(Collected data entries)
· · · · · · ·

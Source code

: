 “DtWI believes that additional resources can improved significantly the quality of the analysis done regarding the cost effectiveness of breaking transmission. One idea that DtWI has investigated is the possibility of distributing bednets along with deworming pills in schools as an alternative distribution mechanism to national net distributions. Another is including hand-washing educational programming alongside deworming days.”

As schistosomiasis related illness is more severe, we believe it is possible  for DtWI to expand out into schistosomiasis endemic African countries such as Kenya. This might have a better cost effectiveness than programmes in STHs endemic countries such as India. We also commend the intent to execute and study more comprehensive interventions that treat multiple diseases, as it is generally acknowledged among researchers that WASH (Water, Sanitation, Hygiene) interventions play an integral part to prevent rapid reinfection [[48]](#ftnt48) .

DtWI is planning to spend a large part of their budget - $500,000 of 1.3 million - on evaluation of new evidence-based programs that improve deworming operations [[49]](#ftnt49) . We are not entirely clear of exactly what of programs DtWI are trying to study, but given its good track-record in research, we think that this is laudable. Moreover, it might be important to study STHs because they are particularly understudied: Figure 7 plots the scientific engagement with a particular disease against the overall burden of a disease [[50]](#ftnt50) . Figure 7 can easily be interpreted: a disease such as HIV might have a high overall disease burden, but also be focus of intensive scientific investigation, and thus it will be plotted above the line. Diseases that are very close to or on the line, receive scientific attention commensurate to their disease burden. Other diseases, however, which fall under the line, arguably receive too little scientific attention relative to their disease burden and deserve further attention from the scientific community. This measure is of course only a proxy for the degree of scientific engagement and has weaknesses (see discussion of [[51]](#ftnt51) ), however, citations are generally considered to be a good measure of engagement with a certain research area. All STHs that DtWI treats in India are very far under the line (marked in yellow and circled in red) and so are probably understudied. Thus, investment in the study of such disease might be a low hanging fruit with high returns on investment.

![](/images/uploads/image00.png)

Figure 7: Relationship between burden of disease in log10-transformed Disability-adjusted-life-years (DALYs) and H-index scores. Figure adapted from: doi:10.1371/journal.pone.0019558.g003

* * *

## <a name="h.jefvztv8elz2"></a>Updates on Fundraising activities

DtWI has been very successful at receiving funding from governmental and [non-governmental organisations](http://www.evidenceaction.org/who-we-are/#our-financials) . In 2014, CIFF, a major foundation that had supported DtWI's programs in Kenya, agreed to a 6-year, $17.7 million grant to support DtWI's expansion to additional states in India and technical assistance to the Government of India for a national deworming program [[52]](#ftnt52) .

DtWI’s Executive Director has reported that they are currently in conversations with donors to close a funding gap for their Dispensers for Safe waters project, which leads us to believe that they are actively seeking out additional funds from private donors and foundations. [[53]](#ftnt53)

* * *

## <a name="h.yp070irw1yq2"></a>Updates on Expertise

· · · · · · ·

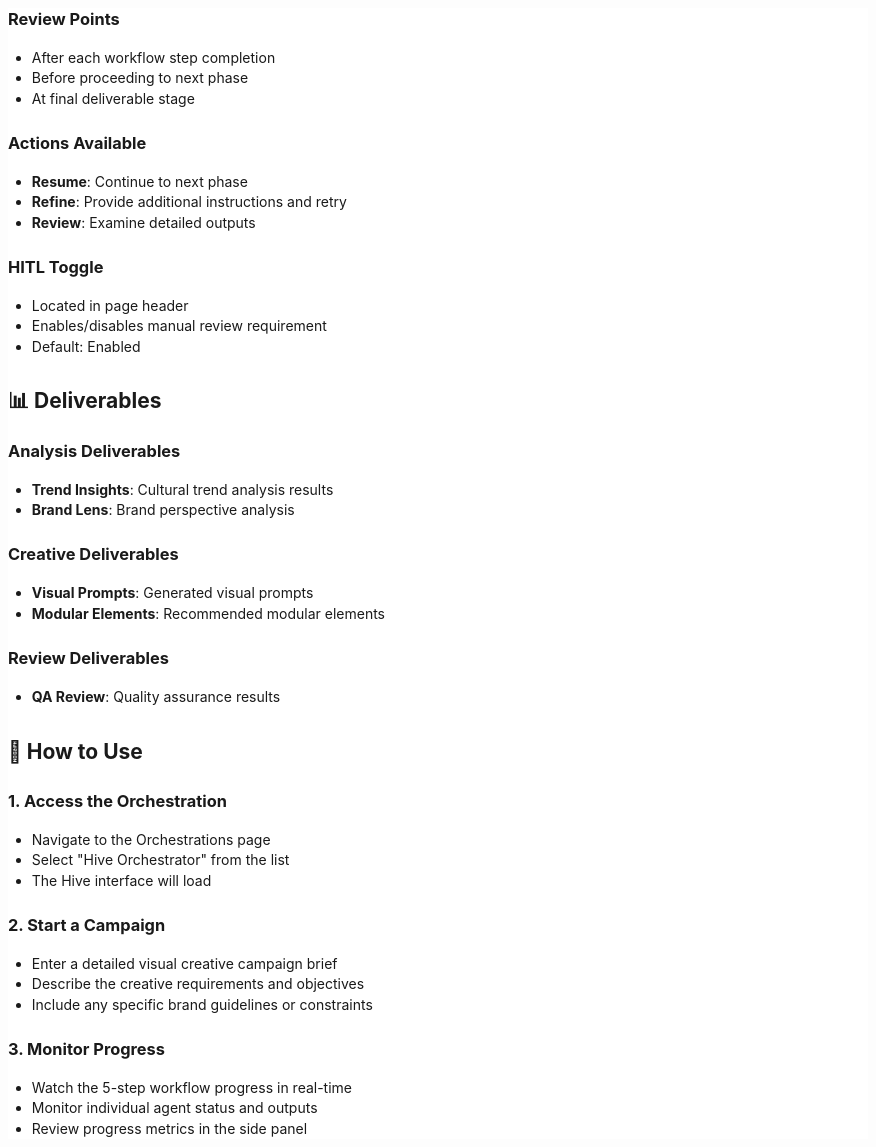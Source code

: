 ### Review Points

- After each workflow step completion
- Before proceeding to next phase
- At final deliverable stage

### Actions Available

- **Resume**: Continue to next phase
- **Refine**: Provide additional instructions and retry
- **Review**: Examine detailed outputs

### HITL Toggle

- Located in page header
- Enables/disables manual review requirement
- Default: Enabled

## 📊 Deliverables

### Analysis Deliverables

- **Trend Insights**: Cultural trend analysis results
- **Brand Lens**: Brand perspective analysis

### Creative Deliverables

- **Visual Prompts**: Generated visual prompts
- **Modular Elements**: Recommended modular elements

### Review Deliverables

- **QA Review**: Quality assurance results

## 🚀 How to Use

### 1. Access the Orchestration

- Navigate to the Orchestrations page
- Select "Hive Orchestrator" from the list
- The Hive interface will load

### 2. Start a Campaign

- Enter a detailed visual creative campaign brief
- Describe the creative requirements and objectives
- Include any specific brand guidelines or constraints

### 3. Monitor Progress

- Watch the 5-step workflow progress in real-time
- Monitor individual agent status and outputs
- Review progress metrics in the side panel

· · · · · · ·

Reproduce, exactly as they stand in the data above, the lines from the one that holds "- Navigate to the Orchestrations page" to the one that holds "- Review progress metrics in the side panel", inclusive.

- Navigate to the Orchestrations page
- Select "Hive Orchestrator" from the list
- The Hive interface will load

### 2. Start a Campaign

- Enter a detailed visual creative campaign brief
- Describe the creative requirements and objectives
- Include any specific brand guidelines or constraints

### 3. Monitor Progress

- Watch the 5-step workflow progress in real-time
- Monitor individual agent status and outputs
- Review progress metrics in the side panel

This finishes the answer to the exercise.